To run an inference,  consists of these steps:

  • App code loads a computation graph to the API. The graph precisely specifies the sequence of operations – e.g. convolve layer X with filter Y, apply ReLU activation and so on
  • App code instructs NNAPI to “compile” the computation graph into lower-level code that run on the actual underlying hardware
  • App code instructs NNAPI to allocate memory buffers and fills the memory buffers with input data and weights
  • NNAPI runs the computation
  • App code reads out computed output from memory buffers

Apple A11 Bionic’s Neural Engine

Mentions here and here, practically no architecture details.

  • “600 billion operations per second”
  • “Two parallel cores”
  • Used for FaceID, Animoji, ARKit
  • Part of Image Signal Processor
  • Development started 3 years before A11 release

A11 Bionic itself has:

  • 64-bit ARM-based SoC, manufactured at TSMC, 10nm FinFET process
  • 6 ARM cores: 2 high-performance  + 4 high-efficiency, can use all 6 simultaneously
  • On-chip image processor supporting computational photography

Synopsys EV6x Series

Synopsys EV6x Series architecture overview, brief.  Marketed as a “Vision Processor”, it has both DSP and a 12-bit convolution accelerator:

  • 4 “Vision CPU” cores, each 512-bit vector DSP and 32-bit scalar for a total  of 620 GOPS/s
  • “CNN Engine” – apparently a MAC array, scalable up to 4.5 TMACs/sec, 2TMAC/s/W power efficiency
  • “100x higher performance on common vision processing tasks” vs. EV5x
  • Included into Synopsys DesignWare library

Tensilica Vision C5 DSP

Cadence (Tensilica) Vision C5 DSP IP core for neural networks architecture overview here. press release.

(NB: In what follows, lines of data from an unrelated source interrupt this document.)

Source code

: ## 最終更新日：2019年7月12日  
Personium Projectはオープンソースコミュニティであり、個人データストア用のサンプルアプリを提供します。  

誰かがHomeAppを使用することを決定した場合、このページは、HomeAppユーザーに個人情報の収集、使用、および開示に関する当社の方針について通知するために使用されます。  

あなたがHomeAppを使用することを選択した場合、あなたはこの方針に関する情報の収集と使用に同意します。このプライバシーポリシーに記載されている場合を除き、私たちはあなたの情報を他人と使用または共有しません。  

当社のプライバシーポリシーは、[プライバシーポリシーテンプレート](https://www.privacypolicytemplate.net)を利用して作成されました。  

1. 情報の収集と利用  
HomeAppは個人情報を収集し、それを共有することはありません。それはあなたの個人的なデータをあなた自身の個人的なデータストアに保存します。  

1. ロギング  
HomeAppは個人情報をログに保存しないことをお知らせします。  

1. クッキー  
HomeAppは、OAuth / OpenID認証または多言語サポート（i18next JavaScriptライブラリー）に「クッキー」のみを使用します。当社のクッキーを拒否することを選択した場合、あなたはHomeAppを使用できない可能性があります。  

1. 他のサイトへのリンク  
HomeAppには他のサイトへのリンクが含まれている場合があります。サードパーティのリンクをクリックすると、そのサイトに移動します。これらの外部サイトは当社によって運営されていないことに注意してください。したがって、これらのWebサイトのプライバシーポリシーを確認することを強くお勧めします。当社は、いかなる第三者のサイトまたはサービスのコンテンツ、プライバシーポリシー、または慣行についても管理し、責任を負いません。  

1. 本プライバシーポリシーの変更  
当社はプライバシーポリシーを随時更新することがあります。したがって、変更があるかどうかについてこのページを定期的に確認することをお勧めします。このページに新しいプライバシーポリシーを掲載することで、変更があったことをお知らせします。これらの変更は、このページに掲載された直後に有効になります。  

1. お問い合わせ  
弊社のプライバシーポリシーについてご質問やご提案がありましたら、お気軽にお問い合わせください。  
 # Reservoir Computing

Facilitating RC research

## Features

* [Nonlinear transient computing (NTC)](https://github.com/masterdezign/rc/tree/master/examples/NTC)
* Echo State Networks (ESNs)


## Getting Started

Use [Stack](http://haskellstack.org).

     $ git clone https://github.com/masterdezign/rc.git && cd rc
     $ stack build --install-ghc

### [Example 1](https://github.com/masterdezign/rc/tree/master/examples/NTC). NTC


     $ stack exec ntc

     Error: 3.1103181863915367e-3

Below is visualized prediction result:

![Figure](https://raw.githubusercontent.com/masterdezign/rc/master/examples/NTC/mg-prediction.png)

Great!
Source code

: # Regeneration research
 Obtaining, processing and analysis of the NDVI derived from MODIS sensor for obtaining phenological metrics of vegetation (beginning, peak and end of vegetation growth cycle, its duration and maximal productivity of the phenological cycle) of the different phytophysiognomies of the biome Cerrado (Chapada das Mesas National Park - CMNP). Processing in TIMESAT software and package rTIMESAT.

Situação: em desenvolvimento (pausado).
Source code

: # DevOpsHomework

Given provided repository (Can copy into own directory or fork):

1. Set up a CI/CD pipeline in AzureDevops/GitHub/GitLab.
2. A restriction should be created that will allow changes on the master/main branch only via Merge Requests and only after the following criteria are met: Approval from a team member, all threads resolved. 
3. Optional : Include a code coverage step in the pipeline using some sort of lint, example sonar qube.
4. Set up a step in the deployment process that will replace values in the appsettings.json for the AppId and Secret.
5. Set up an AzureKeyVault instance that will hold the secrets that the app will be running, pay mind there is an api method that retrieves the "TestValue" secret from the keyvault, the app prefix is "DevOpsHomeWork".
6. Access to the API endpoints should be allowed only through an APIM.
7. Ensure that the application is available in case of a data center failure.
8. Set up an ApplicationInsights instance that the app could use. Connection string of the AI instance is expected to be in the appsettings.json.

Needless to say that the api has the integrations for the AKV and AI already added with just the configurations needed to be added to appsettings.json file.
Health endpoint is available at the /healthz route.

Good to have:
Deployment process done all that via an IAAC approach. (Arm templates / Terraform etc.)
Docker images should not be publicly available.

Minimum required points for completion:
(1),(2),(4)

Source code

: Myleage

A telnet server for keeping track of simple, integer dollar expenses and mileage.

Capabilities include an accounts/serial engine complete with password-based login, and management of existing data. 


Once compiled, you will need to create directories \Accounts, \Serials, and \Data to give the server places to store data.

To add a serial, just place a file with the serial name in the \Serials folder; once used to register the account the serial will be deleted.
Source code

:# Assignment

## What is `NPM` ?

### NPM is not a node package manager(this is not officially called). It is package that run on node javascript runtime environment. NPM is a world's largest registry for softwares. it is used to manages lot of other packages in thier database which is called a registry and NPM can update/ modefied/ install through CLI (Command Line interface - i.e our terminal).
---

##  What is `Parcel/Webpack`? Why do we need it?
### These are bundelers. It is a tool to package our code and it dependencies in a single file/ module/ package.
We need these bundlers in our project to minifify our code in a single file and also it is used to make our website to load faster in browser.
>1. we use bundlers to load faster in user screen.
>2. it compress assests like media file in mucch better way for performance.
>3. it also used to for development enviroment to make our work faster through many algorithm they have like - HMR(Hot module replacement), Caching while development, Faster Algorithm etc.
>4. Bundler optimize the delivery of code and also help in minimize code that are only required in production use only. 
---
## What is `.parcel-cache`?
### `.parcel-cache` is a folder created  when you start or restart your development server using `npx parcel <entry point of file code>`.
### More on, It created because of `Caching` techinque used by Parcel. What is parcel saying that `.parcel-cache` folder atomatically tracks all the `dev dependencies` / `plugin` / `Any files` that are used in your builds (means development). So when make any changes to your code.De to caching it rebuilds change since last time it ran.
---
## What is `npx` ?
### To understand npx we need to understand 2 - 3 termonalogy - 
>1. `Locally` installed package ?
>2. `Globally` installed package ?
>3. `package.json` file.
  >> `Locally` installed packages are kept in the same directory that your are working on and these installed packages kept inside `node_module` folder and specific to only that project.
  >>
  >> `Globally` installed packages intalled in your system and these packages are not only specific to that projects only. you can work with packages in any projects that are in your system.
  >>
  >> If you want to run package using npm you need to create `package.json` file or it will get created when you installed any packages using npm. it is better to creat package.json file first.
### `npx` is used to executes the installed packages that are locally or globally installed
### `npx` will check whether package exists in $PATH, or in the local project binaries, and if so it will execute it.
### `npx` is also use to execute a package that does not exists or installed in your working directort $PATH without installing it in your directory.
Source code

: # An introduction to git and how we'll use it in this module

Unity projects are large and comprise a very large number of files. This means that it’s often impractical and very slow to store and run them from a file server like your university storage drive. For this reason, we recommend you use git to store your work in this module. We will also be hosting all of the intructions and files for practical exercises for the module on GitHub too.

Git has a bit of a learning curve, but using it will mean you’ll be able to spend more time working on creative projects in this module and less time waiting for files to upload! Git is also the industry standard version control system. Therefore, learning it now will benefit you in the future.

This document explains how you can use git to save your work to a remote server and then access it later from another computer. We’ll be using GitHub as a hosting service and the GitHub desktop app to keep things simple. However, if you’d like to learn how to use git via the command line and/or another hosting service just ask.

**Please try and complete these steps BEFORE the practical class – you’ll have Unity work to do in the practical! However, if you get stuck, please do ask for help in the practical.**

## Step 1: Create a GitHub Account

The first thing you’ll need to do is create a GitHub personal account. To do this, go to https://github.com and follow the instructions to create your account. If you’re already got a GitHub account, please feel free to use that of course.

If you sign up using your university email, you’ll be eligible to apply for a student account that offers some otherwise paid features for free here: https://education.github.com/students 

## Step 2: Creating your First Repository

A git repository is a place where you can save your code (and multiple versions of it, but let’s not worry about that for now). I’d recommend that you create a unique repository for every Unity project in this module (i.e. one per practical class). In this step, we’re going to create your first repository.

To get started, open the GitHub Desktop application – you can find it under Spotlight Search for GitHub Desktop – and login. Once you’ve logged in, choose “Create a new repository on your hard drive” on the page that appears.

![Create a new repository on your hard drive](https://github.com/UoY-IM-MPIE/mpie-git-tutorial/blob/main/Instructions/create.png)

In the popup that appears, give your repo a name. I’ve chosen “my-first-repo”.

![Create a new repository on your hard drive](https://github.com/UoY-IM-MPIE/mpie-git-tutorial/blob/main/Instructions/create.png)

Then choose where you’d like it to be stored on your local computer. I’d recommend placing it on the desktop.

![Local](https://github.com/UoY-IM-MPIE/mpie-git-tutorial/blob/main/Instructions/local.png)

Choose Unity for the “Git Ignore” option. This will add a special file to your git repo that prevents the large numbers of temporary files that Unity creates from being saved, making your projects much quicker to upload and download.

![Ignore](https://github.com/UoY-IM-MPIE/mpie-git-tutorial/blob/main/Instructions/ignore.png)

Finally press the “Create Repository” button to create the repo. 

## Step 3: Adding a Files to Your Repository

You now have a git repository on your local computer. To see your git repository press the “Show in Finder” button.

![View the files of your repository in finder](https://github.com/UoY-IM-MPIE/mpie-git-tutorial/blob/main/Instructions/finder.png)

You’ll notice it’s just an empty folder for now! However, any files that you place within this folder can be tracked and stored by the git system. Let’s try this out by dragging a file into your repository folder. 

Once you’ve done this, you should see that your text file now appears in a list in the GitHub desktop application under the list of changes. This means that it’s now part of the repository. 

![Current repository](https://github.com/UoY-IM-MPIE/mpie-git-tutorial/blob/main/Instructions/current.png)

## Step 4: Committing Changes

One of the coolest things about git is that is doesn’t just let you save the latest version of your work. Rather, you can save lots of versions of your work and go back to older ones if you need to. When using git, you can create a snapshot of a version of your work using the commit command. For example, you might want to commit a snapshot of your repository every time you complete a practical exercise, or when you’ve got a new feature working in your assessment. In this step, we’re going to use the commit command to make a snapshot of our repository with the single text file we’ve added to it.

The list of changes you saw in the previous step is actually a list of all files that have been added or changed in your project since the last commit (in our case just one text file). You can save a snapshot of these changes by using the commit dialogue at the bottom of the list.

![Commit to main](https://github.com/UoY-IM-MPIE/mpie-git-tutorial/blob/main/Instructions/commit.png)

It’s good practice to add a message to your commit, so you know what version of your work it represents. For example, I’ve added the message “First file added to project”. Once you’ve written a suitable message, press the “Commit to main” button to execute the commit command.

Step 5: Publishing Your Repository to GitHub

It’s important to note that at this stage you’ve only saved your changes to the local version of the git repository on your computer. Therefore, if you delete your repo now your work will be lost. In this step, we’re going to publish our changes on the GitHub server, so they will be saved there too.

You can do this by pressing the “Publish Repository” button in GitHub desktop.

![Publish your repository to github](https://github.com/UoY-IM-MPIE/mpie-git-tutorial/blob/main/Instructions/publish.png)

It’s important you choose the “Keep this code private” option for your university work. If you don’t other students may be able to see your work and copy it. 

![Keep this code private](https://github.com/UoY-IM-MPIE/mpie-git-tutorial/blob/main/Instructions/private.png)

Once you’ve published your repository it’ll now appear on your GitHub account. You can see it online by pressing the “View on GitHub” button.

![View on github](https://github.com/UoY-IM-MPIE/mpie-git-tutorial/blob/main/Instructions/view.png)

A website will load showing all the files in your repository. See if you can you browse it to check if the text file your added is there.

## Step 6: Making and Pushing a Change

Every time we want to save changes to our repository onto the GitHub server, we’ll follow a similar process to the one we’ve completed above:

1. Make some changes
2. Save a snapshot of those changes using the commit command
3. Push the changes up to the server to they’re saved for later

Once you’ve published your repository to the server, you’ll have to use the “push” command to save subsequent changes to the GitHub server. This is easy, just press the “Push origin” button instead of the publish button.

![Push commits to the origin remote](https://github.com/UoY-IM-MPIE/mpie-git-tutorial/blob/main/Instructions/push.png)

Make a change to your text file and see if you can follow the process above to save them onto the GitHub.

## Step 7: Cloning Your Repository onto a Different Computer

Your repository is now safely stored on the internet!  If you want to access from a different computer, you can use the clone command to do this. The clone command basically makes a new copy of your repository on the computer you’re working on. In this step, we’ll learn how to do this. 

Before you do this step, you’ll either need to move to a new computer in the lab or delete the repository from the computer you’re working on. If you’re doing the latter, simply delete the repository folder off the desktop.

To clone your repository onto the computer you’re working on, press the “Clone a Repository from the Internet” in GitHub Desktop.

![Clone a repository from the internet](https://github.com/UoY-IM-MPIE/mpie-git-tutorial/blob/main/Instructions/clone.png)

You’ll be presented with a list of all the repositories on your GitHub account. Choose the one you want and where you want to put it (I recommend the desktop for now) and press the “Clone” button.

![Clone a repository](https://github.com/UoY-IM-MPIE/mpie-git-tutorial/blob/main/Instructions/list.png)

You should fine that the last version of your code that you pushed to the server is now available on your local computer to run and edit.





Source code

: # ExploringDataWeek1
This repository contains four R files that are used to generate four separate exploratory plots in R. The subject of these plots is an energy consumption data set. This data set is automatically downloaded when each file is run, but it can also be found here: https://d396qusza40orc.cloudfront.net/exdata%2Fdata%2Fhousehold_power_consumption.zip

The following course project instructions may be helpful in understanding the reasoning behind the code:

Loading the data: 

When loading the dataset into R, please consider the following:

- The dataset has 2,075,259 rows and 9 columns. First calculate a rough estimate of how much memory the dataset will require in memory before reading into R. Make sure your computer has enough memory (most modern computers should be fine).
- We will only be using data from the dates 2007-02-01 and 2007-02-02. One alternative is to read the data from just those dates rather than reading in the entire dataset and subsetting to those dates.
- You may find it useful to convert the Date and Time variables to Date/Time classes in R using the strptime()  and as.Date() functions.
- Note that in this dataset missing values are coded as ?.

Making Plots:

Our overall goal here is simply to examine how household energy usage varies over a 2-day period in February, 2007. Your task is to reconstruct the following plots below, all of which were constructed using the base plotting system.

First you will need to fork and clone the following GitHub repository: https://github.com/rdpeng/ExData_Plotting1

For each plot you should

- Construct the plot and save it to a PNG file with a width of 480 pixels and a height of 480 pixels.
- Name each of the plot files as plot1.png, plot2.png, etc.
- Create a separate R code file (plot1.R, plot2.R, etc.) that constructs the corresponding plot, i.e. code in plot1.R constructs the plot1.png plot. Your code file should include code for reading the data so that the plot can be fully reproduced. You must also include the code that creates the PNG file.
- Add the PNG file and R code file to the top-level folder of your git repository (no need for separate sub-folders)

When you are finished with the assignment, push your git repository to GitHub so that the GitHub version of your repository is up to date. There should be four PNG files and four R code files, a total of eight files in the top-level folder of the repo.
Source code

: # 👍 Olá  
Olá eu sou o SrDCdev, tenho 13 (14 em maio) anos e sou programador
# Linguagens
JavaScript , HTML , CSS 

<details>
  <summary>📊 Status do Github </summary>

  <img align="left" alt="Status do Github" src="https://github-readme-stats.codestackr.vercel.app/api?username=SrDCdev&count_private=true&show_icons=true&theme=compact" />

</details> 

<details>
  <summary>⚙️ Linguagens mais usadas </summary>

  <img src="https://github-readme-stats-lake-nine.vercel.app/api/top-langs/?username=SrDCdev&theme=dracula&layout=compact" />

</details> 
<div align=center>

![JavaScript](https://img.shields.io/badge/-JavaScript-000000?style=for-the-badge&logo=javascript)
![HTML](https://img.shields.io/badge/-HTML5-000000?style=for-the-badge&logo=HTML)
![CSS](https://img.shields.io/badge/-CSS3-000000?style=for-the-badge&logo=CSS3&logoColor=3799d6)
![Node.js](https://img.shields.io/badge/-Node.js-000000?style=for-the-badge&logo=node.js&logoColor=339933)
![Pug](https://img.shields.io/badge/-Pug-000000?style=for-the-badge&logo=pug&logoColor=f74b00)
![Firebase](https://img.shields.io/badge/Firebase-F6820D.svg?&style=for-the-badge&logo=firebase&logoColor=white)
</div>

4-way VLIW 128-way SIMD processor. Supports bit width of 8 and 16. This is a DSP – not a hard-coded convolution accelerator.

  • 1 TeraMAC (TMAC)/sec (apparently 8-bit), <1 mm.sq. silicon area
  • “1024 8-bit MACs or 512 16-bit MACs”
  •  “128-way, 8-bit SIMD or 64-way, 16-bit SIMD”
  • 4 cores (4-way)
  • 4x throughput of Vision P6 DSP
  • Separate data banks, instruction RAMs. Instructions are cached.

Imagination PowerVR 2NX

Imagination Technologies PowerVR 2NX architecture overview

Streaming architecture, apparently 8-bit inference.

  • Weights, activations flow from “DDR” over bus interface to “NN Compute Core/Engine”
  • “NN Compute Core/Engine” looks like a multiplier array
  • Next, multiplication results proceed to an “Accumulation Buffer”
  • Next, summed results pass through Activation/Pool/Normalize/”Element Engine” modules and end up in a “Shared Buffer”
  • Lastly, data from the “Shared Buffer” streams into “Output Formatter” and on via bus interface to DDR

To save DRAM size, bandwidth and power consumption, weights and activations bit width is configurable up to 8 bits maximum.

  • Less-than-8-bit-wide values appear to be stored in DDR in packed format to save DDR size and bandwidth.
  • After getting fetched from DDR, less-than-8-bit-wide weights, activations get padded to full 8 bits width (e.g. with zeros) and continue on into the multiplier array.